#### [Try it]
When you print the material, keep every line identical to the original.

#### [Excerpted data]
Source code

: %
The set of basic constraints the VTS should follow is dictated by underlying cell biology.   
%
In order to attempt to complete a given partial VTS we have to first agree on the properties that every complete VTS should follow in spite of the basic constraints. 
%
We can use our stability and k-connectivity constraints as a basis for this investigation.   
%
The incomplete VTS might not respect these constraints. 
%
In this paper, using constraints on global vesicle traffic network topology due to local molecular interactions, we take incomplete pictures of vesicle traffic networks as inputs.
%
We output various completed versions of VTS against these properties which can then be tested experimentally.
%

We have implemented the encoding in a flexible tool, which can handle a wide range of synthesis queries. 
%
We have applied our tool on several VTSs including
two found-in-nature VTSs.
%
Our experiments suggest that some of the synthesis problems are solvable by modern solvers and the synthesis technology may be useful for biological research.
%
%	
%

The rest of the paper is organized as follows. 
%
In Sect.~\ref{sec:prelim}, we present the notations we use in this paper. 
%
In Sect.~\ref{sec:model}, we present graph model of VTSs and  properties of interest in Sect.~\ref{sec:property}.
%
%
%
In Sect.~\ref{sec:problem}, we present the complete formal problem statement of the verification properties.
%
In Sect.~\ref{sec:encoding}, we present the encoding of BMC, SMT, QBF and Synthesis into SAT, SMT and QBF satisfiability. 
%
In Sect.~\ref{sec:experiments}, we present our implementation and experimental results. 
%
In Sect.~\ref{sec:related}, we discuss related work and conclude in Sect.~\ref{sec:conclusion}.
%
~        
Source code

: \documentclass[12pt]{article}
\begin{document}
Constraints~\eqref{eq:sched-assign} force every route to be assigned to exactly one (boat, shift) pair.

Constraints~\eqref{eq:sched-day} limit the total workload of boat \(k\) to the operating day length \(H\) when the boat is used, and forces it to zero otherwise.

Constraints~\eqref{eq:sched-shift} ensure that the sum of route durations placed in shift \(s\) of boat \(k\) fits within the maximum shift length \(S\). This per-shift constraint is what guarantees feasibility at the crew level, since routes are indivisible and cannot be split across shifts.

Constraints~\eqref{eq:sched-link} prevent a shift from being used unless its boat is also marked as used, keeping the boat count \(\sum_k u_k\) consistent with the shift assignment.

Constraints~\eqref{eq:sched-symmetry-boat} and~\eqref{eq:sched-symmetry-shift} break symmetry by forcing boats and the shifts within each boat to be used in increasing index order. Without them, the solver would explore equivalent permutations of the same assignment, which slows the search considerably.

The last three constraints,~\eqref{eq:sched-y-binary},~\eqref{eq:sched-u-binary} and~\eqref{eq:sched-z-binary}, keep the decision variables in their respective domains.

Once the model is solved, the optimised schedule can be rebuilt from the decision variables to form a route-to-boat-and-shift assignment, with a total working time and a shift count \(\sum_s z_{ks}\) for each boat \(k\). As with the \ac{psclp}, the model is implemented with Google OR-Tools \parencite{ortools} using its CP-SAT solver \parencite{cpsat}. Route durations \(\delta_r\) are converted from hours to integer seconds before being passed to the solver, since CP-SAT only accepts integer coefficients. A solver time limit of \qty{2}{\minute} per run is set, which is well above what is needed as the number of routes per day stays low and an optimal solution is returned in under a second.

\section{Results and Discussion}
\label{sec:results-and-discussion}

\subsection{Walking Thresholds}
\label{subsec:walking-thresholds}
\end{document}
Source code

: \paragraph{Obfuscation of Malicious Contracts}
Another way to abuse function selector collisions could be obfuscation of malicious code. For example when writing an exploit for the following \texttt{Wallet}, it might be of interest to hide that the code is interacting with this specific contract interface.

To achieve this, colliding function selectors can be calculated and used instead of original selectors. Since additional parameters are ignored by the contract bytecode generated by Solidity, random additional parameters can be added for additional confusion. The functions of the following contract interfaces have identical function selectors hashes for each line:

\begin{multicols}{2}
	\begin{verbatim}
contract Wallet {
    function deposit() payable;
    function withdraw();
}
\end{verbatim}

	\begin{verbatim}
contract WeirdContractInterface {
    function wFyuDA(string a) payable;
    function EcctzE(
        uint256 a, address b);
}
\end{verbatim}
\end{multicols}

#### [Solution to this task]
Source code

: %
The set of basic constraints the VTS should follow is dictated by underlying cell biology.   
%
In order to attempt to complete a given partial VTS we have to first agree on the properties that every complete VTS should follow in spite of the basic constraints. 
%
We can use our stability and k-connectivity constraints as a basis for this investigation.   
%
The incomplete VTS might not respect these constraints. 
%
In this paper, using constraints on global vesicle traffic network topology due to local molecular interactions, we take incomplete pictures of vesicle traffic networks as inputs.
%
We output various completed versions of VTS against these properties which can then be tested experimentally.
%

We have implemented the encoding in a flexible tool, which can handle a wide range of synthesis queries. 
%
We have applied our tool on several VTSs including
two found-in-nature VTSs.
%
Our experiments suggest that some of the synthesis problems are solvable by modern solvers and the synthesis technology may be useful for biological research.
%
%	
%

The rest of the paper is organized as follows. 
%
In Sect.~\ref{sec:prelim}, we present the notations we use in this paper. 
%
In Sect.~\ref{sec:model}, we present graph model of VTSs and  properties of interest in Sect.~\ref{sec:property}.
%
%
%
In Sect.~\ref{sec:problem}, we present the complete formal problem statement of the verification properties.
%
In Sect.~\ref{sec:encoding}, we present the encoding of BMC, SMT, QBF and Synthesis into SAT, SMT and QBF satisfiability. 
%
In Sect.~\ref{sec:experiments}, we present our implementation and experimental results. 
%
In Sect.~\ref{sec:related}, we discuss related work and conclude in Sect.~\ref{sec:conclusion}.
%
~        
Source code

: \documentclass[12pt]{article}
\begin{document}
Constraints~\eqref{eq:sched-assign} force every route to be assigned to exactly one (boat, shift) pair.

Constraints~\eqref{eq:sched-day} limit the total workload of boat \(k\) to the operating day length \(H\) when the boat is used, and forces it to zero otherwise.

Constraints~\eqref{eq:sched-shift} ensure that the sum of route durations placed in shift \(s\) of boat \(k\) fits within the maximum shift length \(S\). This per-shift constraint is what guarantees feasibility at the crew level, since routes are indivisible and cannot be split across shifts.

Constraints~\eqref{eq:sched-link} prevent a shift from being used unless its boat is also marked as used, keeping the boat count \(\sum_k u_k\) consistent with the shift assignment.

Constraints~\eqref{eq:sched-symmetry-boat} and~\eqref{eq:sched-symmetry-shift} break symmetry by forcing boats and the shifts within each boat to be used in increasing index order. Without them, the solver would explore equivalent permutations of the same assignment, which slows the search considerably.

The last three constraints,~\eqref{eq:sched-y-binary},~\eqref{eq:sched-u-binary} and~\eqref{eq:sched-z-binary}, keep the decision variables in their respective domains.

Once the model is solved, the optimised schedule can be rebuilt from the decision variables to form a route-to-boat-and-shift assignment, with a total working time and a shift count \(\sum_s z_{ks}\) for each boat \(k\). As with the \ac{psclp}, the model is implemented with Google OR-Tools \parencite{ortools} using its CP-SAT solver \parencite{cpsat}. Route durations \(\delta_r\) are converted from hours to integer seconds before being passed to the solver, since CP-SAT only accepts integer coefficients. A solver time limit of \qty{2}{\minute} per run is set, which is well above what is needed as the number of routes per day stays low and an optimal solution is returned in under a second.

\section{Results and Discussion}
\label{sec:results-and-discussion}

\subsection{Walking Thresholds}
\label{subsec:walking-thresholds}
\end{document}
Source code

: \paragraph{Obfuscation of Malicious Contracts}
Another way to abuse function selector collisions could be obfuscation of malicious code. For example when writing an exploit for the following \texttt{Wallet}, it might be of interest to hide that the code is interacting with this specific contract interface.

To achieve this, colliding function selectors can be calculated and used instead of original selectors. Since additional parameters are ignored by the contract bytecode generated by Solidity, random additional parameters can be added for additional confusion. The functions of the following contract interfaces have identical function selectors hashes for each line:

\begin{multicols}{2}
	\begin{verbatim}
contract Wallet {
    function deposit() payable;
    function withdraw();
}
\end{verbatim}

	\begin{verbatim}
contract WeirdContractInterface {
    function wFyuDA(string a) payable;
    function EcctzE(
        uint256 a, address b);
}
\end{verbatim}
\end{multicols}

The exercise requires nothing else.